What needs to be done:
Your output is to consist only of the line containing "Open [http://localhost:3000](http://localhost:3000) with" and the lines after it, through the end of the data, reproduced exactly.
+++
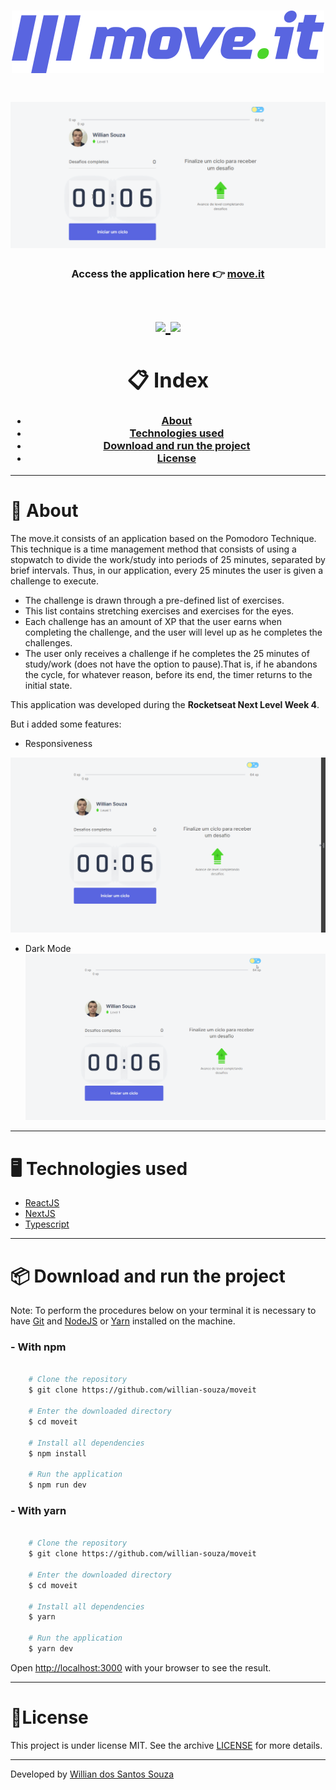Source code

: <h1 align="center">
    <img src="public/logo-full.svg">
<h1>
<h1>
    <img src="public/movit.gif">
    <h3 align="center"> 
        Access the application here 👉 <a href="https://moveit-qyq8n4sli-willian-souza.vercel.app/" target="_blank">move.it<a>
    <h3>
<h1>


<h1 align = "center">
    <a href="https://www.linkedin.com/in/willian-ssouza/">
        <img src="https://img.shields.io/badge/made%20by-Willian%20Souza-orange">
    </a>
    <a href="https://github.com/willian-souza/rocketseat-site/blob/master/LICENSE">
        <img src="https://img.shields.io/badge/license-MIT-orange">
    </a>


# 📋 Index
- [About](#-about)
- [Technologies used](#-technologies-used)
- [Download and run the project ](#-download-and-run-the-project)
- [License](#-license)

---

# 📄 About
The move.it consists of an application based on the Pomodoro Technique. This technique is a time management method that consists of using a stopwatch to divide the work/study into periods of 25 minutes, separated by brief intervals. Thus, in our application, every 25 minutes the user is given a challenge to execute.
- The challenge is drawn through a pre-defined list of exercises.
- This list contains stretching exercises and exercises for the eyes.
- Each challenge has an amount of XP that the user earns when completing the challenge, and the user will level up as he completes the challenges.
- The user only receives a challenge if he completes the 25 minutes of study/work (does not have the option to pause).That is, if he abandons the cycle, for whatever reason, before its end, the timer returns to the initial state.

This application was developed during the **Rocketseat Next Level Week 4**.

But i added some features:

- Responsiveness
<img src="public/movit-resp.gif">



- Dark Mode
    <img src="public/movit-darkmode.gif">

---

# 🖥 Technologies used
- [ReactJS](https://reactjs.org/)
- [NextJS](https://nextjs.org/)
- [Typescript](https://www.typescriptlang.org/)

---

# 📦 Download and run the project

Note: To perform the procedures below on your terminal it is necessary to have [Git](https://git-scm.com/downloads) and [NodeJS](https://nodejs.org/en/) or [Yarn](https://yarnpkg.com/)  installed on the machine.

### - With npm
```bash

    # Clone the repository
    $ git clone https://github.com/willian-souza/moveit

    # Enter the downloaded directory
    $ cd moveit

    # Install all dependencies        
    $ npm install 

    # Run the application
    $ npm run dev

```
### - With yarn
```bash

    # Clone the repository
    $ git clone https://github.com/willian-souza/moveit

    # Enter the downloaded directory
    $ cd moveit

    # Install all dependencies        
    $ yarn

    # Run the application
    $ yarn dev

```
Open [http://localhost:3000](http://localhost:3000) with your browser to see the result.

---

# 📝License
This project is under license MIT. See the archive [LICENSE](/LICENSE) for more details.

---

Developed by [Willian dos Santos Souza](https://www.linkedin.com/in/willian-ssouza/)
+++
Response to this task:
Open [http://localhost:3000](http://localhost:3000) with your browser to see the result.

---

# 📝License
This project is under license MIT. See the archive [LICENSE](/LICENSE) for more details.

---

Developed by [Willian dos Santos Souza](https://www.linkedin.com/in/willian-ssouza/)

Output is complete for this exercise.